Unlimited Voluntary Exchanges

by R.C. Hoiles


Raymond Cyrus (R.C.) Hoiles (1878-1970) was founder of the Freedom Newspaper chain. For more than 35 years, in conversations, columns, and editorials, he stated his belief that human beings can enjoy happier and more prosperous lives where force and threats are absent from human relations. He was an able exponent of voluntaryism, as the following column illustrates. One of his pet themes was the separation of State and education. For many years, he had a standing offer of $500 for any school superintendent in areas where his papers were published. He challenged public school officials to explain to him how State schools accorded with the Golden rule. He was never seriously taken up on his offer. Hoiles also opposed the internment of Japanese-American citizens during World War II. He began as a printer's devil and acquired 20 newspapers by the time he had died. He presented a rare mixture of worldly practicality and principle, which marked him as a philosophical businessman. "A man should be free to make his own decisions," he used to say, "and learn from his mistakes and to profit when his choice is wise and correct." The following article first appeared in the Colorado Springs Gazette Telegraph of February 6th, 1959. it is offered to our readers in the spirit of recognizing one of the unsung seroes of the 20th Century libertarian movement.


Unlimited Voluntary Exchanges

by R.C. Hoiles

In a talk before the Exchange Club of Santa Ana on voluntaryism, I used the subject voluntaryism rather than libertarianism because I do not believe there is as much confusion about voluntaryism as there is about libertarianism. Libertarianism has become distorted to mean liberalism of other people's money.
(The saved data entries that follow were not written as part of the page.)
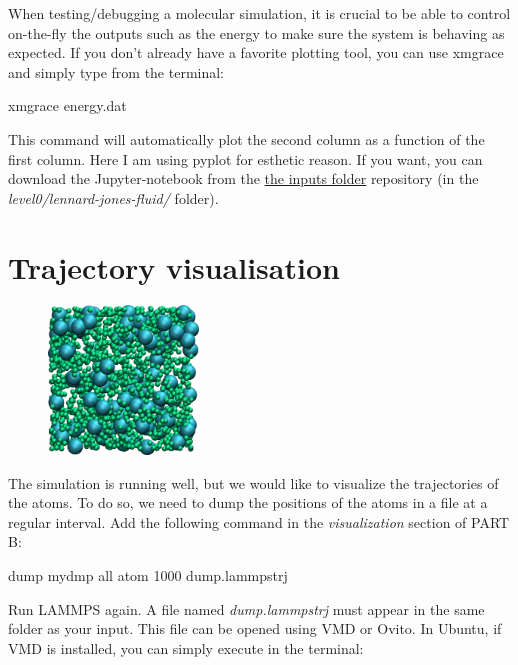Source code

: \begin{tcolorbox}[colback=mylightblue!5!white,colframe=mylightblue!75!black,title=On the necessity of plotting data efficiently]
When testing/debugging a molecular simulation, it is crucial to be able to control 
on-the-fly the outputs such as the energy to make sure the
system is behaving as expected. If you don't already have 
a favorite plotting tool, you can use xmgrace and simply type from the terminal:
\begin{lcverbatim}
xmgrace energy.dat
\end{lcverbatim}

\noindent This command will automatically plot the second column as a function of the first column.
Here I am using pyplot for esthetic reason. If you want, you can download the Jupyter-notebook
from the \href{https://github.com/lammpstutorials/lammpstutorials.github.io/tree/version2.0/docs/inputs}{the inputs folder} repository (in the \textit{level0/lennard-jones-fluid/} folder).
\end{tcolorbox}

\noindent \section{Trajectory visualisation}

\hspace{-0.45cm}\begin{figure}
\includegraphics[width=4cm]{tutorials/level0/lennard-jones-fluid/input1.png}
\end{figure}

\noindent The simulation is running well, but we would like to
visualize the trajectories of the atoms. To do so, we need
to dump the positions of the atoms in a file at a regular
interval. Add the following command in the \textit{visualization}
section of PART B:

\begin{lcverbatim}
dump mydmp all atom 1000 dump.lammpstrj
\end{lcverbatim}

\noindent Run LAMMPS again. A file named \textit{dump.lammpstrj} must appear in
the same folder as your input. This file can be opened using
VMD or Ovito. In Ubuntu, if VMD is installed, you can simply
execute in the terminal:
My contention was that I believed in unlimited voluntary exchanges. Some of the points I tried to emphasize were that voluntaryism really meant that one should get what he gets by benefitting those from who he gets it, that in voluntaryism not only both parties were benefited but everyone else in the world was bendfited; that voluntaryism was, in reality, nothing but a free and unhampered market; that to the extent voluntaryism was practiced, every individual got all he produced, and the only fair way of measuring what each and every person produced was to have jobs interchangeable so that any person who thought he was getting too little and someone was getting too much would have not only the right, but it was his duty, to render a better service for the same money or the same service for less money, and thus benefit both parties to an exchange. Not only would both parties be benefited, but everybody else in the world would be benefited because each of the parties would be better able to benefit those with whom they exchanged.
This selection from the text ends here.